===== INPUT
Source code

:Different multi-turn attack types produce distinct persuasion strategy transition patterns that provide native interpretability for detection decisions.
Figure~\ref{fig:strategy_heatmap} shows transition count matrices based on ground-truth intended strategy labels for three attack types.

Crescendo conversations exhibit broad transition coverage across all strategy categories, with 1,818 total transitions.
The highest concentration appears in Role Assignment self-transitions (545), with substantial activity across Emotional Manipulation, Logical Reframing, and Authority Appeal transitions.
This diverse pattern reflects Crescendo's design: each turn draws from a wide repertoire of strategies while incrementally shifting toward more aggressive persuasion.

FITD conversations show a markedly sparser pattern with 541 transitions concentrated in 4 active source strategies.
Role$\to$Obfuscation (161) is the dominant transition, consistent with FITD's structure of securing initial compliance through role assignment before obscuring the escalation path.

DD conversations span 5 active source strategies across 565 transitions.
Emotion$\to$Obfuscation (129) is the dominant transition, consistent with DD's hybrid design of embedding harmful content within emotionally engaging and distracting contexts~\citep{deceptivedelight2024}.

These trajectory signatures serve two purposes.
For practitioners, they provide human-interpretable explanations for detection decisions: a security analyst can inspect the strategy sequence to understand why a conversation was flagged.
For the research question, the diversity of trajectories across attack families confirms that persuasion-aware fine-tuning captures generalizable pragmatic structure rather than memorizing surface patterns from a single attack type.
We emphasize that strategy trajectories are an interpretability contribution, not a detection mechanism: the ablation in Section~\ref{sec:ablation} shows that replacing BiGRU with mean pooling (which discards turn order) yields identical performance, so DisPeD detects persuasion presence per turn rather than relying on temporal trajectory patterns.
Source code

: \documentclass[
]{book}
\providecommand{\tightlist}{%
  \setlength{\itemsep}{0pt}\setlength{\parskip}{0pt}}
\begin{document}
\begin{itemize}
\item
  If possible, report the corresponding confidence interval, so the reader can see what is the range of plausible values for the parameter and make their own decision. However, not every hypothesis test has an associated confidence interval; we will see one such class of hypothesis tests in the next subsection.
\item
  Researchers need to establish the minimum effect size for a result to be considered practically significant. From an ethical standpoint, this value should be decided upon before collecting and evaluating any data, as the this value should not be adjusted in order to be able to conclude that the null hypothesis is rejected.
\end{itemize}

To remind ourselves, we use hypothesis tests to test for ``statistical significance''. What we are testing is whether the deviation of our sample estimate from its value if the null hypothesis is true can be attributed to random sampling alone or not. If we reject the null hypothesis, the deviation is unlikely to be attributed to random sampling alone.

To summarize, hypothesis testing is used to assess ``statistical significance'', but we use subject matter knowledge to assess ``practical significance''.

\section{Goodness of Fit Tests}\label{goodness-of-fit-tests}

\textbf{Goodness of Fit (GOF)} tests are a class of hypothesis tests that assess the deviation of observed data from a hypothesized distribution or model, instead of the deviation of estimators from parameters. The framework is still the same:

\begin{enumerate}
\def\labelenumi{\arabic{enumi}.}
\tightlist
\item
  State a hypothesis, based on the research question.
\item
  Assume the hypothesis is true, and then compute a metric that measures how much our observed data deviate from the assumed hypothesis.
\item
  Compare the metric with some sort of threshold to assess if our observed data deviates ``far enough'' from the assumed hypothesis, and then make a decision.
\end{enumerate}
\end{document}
==========
→ YOUR GOAL:
Please give all of the entries again, exactly as written.

→ ANSWER SECTION:
Source code

:Different multi-turn attack types produce distinct persuasion strategy transition patterns that provide native interpretability for detection decisions.
Figure~\ref{fig:strategy_heatmap} shows transition count matrices based on ground-truth intended strategy labels for three attack types.

Crescendo conversations exhibit broad transition coverage across all strategy categories, with 1,818 total transitions.
The highest concentration appears in Role Assignment self-transitions (545), with substantial activity across Emotional Manipulation, Logical Reframing, and Authority Appeal transitions.
This diverse pattern reflects Crescendo's design: each turn draws from a wide repertoire of strategies while incrementally shifting toward more aggressive persuasion.

FITD conversations show a markedly sparser pattern with 541 transitions concentrated in 4 active source strategies.
Role$\to$Obfuscation (161) is the dominant transition, consistent with FITD's structure of securing initial compliance through role assignment before obscuring the escalation path.

DD conversations span 5 active source strategies across 565 transitions.
Emotion$\to$Obfuscation (129) is the dominant transition, consistent with DD's hybrid design of embedding harmful content within emotionally engaging and distracting contexts~\citep{deceptivedelight2024}.

These trajectory signatures serve two purposes.
For practitioners, they provide human-interpretable explanations for detection decisions: a security analyst can inspect the strategy sequence to understand why a conversation was flagged.
For the research question, the diversity of trajectories across attack families confirms that persuasion-aware fine-tuning captures generalizable pragmatic structure rather than memorizing surface patterns from a single attack type.
We emphasize that strategy trajectories are an interpretability contribution, not a detection mechanism: the ablation in Section~\ref{sec:ablation} shows that replacing BiGRU with mean pooling (which discards turn order) yields identical performance, so DisPeD detects persuasion presence per turn rather than relying on temporal trajectory patterns.
Source code

: \documentclass[
]{book}
\providecommand{\tightlist}{%
  \setlength{\itemsep}{0pt}\setlength{\parskip}{0pt}}
\begin{document}
\begin{itemize}
\item
  If possible, report the corresponding confidence interval, so the reader can see what is the range of plausible values for the parameter and make their own decision. However, not every hypothesis test has an associated confidence interval; we will see one such class of hypothesis tests in the next subsection.
\item
  Researchers need to establish the minimum effect size for a result to be considered practically significant. From an ethical standpoint, this value should be decided upon before collecting and evaluating any data, as the this value should not be adjusted in order to be able to conclude that the null hypothesis is rejected.
\end{itemize}

To remind ourselves, we use hypothesis tests to test for ``statistical significance''. What we are testing is whether the deviation of our sample estimate from its value if the null hypothesis is true can be attributed to random sampling alone or not. If we reject the null hypothesis, the deviation is unlikely to be attributed to random sampling alone.

To summarize, hypothesis testing is used to assess ``statistical significance'', but we use subject matter knowledge to assess ``practical significance''.

\section{Goodness of Fit Tests}\label{goodness-of-fit-tests}

\textbf{Goodness of Fit (GOF)} tests are a class of hypothesis tests that assess the deviation of observed data from a hypothesized distribution or model, instead of the deviation of estimators from parameters. The framework is still the same:

\begin{enumerate}
\def\labelenumi{\arabic{enumi}.}
\tightlist
\item
  State a hypothesis, based on the research question.
\item
  Assume the hypothesis is true, and then compute a metric that measures how much our observed data deviate from the assumed hypothesis.
\item
  Compare the metric with some sort of threshold to assess if our observed data deviates ``far enough'' from the assumed hypothesis, and then make a decision.
\end{enumerate}
\end{document}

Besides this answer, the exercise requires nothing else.